Syracuse University’s S.I. Newhouse School of Public Communications will honor late New York Times columnist David Carr with the i-3 award for impact, innovation and influence at the annual Mirror Awards ceremony June 11 in New York City.
For 25 years until his death earlier this year, Carr wrote about media as it intersects with business, culture and government.
He wrote a column for the Monday business section of The New York Times that focused on media issues, including print, digital, film, radio and television. He also covered popular culture for the paper’s culture section. From 2005 to 2009, he covered the Hollywood awards season with a daily blog called “The Carpetbagger” and weekly videos that put a New York spin on the red carpet.
Carr was also part of “Sweet Spot,” a series of videos on media and culture, with Times film critic A.O. Scott. He joined The Times in 2002.
Previously, Carr was a contributing writer for The Atlantic Monthly and New York magazine. In 2000, he was the media writer for Inside.com, a news website focusing on the business of entertainment and publishing.
Carr worked as editor of the Washington City Paper, an alternative weekly in Washington, D.C., and edited the Twin Cities Reader, a Minneapolis-based alternative weekly, for which he also wrote a media column.
He was the author of “The Night of the Gun,” a memoir of addiction and recovery that used reporting to fact-check his past. In 2014 he became the Lack Professor in Boston University’s communications department, where he taught courses on new media business models and changing patterns of consumption.

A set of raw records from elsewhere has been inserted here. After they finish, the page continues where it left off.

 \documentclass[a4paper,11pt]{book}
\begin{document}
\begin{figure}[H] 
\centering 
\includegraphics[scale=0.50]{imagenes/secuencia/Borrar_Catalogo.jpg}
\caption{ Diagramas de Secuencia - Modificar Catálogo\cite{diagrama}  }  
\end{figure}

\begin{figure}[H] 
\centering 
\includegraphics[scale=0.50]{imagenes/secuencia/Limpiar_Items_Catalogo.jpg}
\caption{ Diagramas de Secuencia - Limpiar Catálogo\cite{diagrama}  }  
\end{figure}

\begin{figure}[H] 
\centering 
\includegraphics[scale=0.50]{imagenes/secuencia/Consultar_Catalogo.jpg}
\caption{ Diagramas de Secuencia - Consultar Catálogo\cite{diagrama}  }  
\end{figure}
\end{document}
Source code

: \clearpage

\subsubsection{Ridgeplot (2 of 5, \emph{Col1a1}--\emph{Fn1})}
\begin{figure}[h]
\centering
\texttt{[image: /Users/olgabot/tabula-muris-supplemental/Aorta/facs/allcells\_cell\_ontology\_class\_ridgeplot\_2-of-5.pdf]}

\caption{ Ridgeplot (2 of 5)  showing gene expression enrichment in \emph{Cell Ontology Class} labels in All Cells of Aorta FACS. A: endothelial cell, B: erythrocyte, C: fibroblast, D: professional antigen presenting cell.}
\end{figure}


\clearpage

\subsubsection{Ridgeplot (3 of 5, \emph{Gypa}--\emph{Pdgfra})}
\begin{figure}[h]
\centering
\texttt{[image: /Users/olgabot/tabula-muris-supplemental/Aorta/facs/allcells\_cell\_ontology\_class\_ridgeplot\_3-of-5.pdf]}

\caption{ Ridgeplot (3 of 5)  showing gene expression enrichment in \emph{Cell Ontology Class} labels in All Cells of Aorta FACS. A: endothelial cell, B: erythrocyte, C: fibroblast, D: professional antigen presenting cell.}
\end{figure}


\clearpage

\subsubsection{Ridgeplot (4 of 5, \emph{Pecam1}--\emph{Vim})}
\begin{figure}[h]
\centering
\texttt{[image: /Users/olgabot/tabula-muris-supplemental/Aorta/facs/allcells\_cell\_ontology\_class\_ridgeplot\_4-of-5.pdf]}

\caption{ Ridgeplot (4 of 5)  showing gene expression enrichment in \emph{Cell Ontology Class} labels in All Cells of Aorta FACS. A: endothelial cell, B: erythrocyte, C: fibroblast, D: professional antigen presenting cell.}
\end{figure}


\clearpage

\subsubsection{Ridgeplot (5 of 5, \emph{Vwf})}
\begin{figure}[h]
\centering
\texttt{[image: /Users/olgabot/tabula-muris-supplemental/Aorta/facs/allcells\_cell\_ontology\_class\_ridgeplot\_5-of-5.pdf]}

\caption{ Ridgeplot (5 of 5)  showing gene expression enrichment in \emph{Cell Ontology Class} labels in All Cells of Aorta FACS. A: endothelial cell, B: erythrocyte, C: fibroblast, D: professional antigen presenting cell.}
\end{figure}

For his Media Equation column, he received a 2009 “Best in Business” award from the Society of American Business Editors and Writers. He won Mirror Awards for best commentary in 2007 and 2009.
Carr died of complications from lung cancer on Feb. 12, 2015.
The i-3 award is given to individuals or organizations that have made a profound impact on the media landscape or have captured the public’s imagination about the potential or importance of the media in a unique way. Past recipients include Walt Mossberg and Kara Swisher, co-founders of Re/code.